Should a person’s religious beliefs guide their public service or just their private life? Is a core value really a core value if it never finds its way into the light of day in one’s public experience? Do you truly believe in something if you are unwilling to take a stand for it? All of us have to wrestle with these questions and ultimately come to an answer.

Not so long ago, character, honor and truth were the traits our nation was built on. The beliefs of our leaders were worth dying for. Statesmen lived out their core values and these personal beliefs guided them in their public life and service. These men and women stood for what they believed no matter which way the fickle wind of public opinion chose to blow. If something was truly a core value then to go against that value was to deny one’s self.

This past Thursday evening as I watched the Vice-Presidential debate, I saw the dichotomy of true belief and cheap talk. The moderator asked a question that could not be dodged and required a straight forward answer. Here’s a paraphrase of the question: What is your position on abortion?
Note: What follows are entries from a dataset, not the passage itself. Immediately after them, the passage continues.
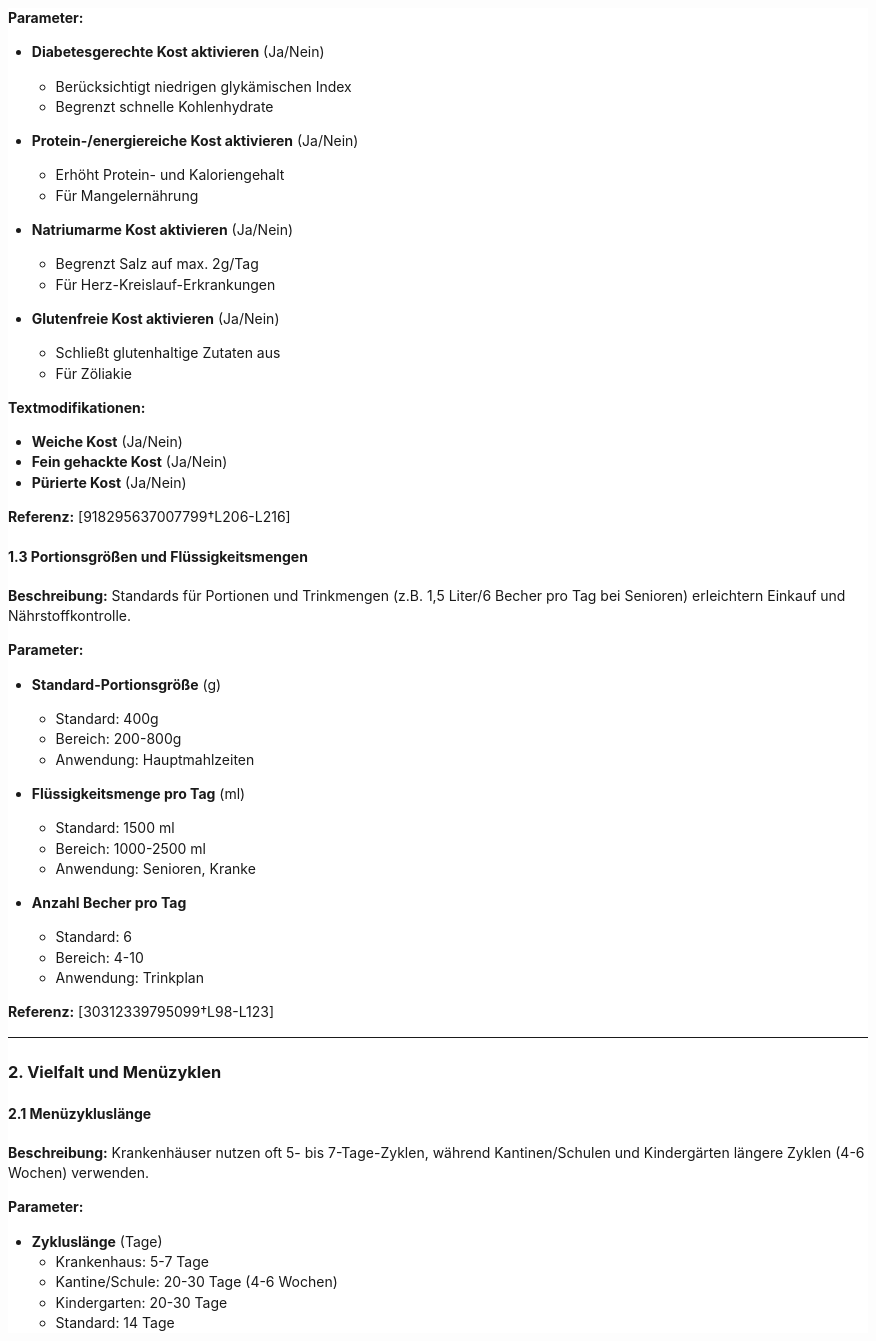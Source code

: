 **Parameter:**
- **Diabetesgerechte Kost aktivieren** (Ja/Nein)
  - Berücksichtigt niedrigen glykämischen Index
  - Begrenzt schnelle Kohlenhydrate

- **Protein-/energiereiche Kost aktivieren** (Ja/Nein)
  - Erhöht Protein- und Kaloriengehalt
  - Für Mangelernährung

- **Natriumarme Kost aktivieren** (Ja/Nein)
  - Begrenzt Salz auf max. 2g/Tag
  - Für Herz-Kreislauf-Erkrankungen

- **Glutenfreie Kost aktivieren** (Ja/Nein)
  - Schließt glutenhaltige Zutaten aus
  - Für Zöliakie

**Textmodifikationen:**
- **Weiche Kost** (Ja/Nein)
- **Fein gehackte Kost** (Ja/Nein)
- **Pürierte Kost** (Ja/Nein)

**Referenz:** [918295637007799†L206-L216]

#### 1.3 Portionsgrößen und Flüssigkeitsmengen

**Beschreibung:** Standards für Portionen und Trinkmengen (z.B. 1,5 Liter/6 Becher pro Tag bei Senioren) erleichtern Einkauf und Nährstoffkontrolle.

**Parameter:**
- **Standard-Portionsgröße** (g)
  - Standard: 400g
  - Bereich: 200-800g
  - Anwendung: Hauptmahlzeiten

- **Flüssigkeitsmenge pro Tag** (ml)
  - Standard: 1500 ml
  - Bereich: 1000-2500 ml
  - Anwendung: Senioren, Kranke

- **Anzahl Becher pro Tag**
  - Standard: 6
  - Bereich: 4-10
  - Anwendung: Trinkplan

**Referenz:** [30312339795099†L98-L123]

---

### 2. Vielfalt und Menüzyklen

#### 2.1 Menüzykluslänge

**Beschreibung:** Krankenhäuser nutzen oft 5- bis 7-Tage-Zyklen, während Kantinen/Schulen und Kindergärten längere Zyklen (4-6 Wochen) verwenden.

**Parameter:**
- **Zykluslänge** (Tage)
  - Krankenhaus: 5-7 Tage
  - Kantine/Schule: 20-30 Tage (4-6 Wochen)
  - Kindergarten: 20-30 Tage
  - Standard: 14 Tage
Both candidates claim to be believers and practicing Roman Catholics. The position of the Roman Catholic Church is unashamedly pro-life and to actively support abortion technically places any Catholic in danger of excommunication. The Roman Catholic Church has consistently fought against abortion and has stood firm on the rights of unborn. The pro-life position is a core value in Catholicism, thus making the candidate’s response a real glimpse into the heart of his own personal belief system.

Candidate Ryan’s answer was simple and straightforward. He declared that he was a practicing Roman Catholic and unapologetically pro-life. He then affirmed that in his public service he would stand and support that core value.

Vice-President Biden’s response was what troubled me. He also declared that he was a practicing Roman Catholic and that he was personally pro-life, but did not feel that his private beliefs must govern what he supports in public life. He supports abortion and the right of a woman to make her own choices, yet denies the right to life of the unborn. He claims a core value privately, but refuses to stand for what he supposedly believes in public life.

Can you really have it both ways? I don’t think so. If you are privately pro-life, how can you publically support abortion? How can something be a core value if you’re willing to toss it out the window publically? As a practicing Roman Catholic how can one go against the tenets and dogmas of one’s personal faith and beliefs and resolve that in one’s mind?

I don’t question the sincerity of Biden’s faith, but I do question the sincerity of a pro-life position being one of his personal beliefs. Honor and truth dictate that one stand and die for their personal beliefs, not jettison them for position, power, prestige, or even a political platform. And tragically, the platform of the Democratic Party is and has been unapologetically pro-abortion.

A personal belief held because of one’s faith is a core value. To go against a core value is to deny oneself, and in this case to openly defy God’s word. Whenever that happens a man has denied the truth he claims to believe—and believed a lie. You cannot have it both ways. Having it both ways is just another definition for hypocrisy!